Beitrag von willi uebelherr »

[mention]Lotte[/mention], dein denkrum ist wirklich sehr beengt und mit hohen mauern umgeben.

Statt Appenzell kannst du auch Woergl 1932 nehmen. Gut, das ist dir nicht so gelaeufig. Und mit Silvio Gesell, aktivist der Muenchner Raete-Republik 1918, willst du wahrscheinlich auch nichts zu tun haben. Ich vermute, du hast dich mit deren philosophischen grundlagen nie beschaeftigt.

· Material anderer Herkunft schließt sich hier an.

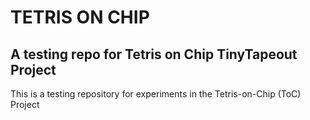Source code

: # TETRIS ON CHIP
## A testing repo for Tetris on Chip TinyTapeout Project

This is a testing repository for experiments in the Tetris-on-Chip (ToC) Project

Und Erich Fromm? Oder E.F. (Erich Friedrich) Schumacher mit "small is beautiful"? Ne, fuer so pseudo-linke Goeren ist das nichts. Viel zu wenig Dogmatik. Viel zu wenig Staat. Viel zu wenig pyramidal und zentralisiert. Da fehlen dann die "wahren Eliten", die der "einfachen Bevoelkerung" sagen, wo es lang geht.

[mention]Lotte[/mention], ich empfehle dir Erich Muehsam, damit du etwas von deiner vergessenen Jugendlichkeit wieder zurueck gewinnst. Vielleicht sogar in deiner persoenlichen "Abfallgrube" wieder findest.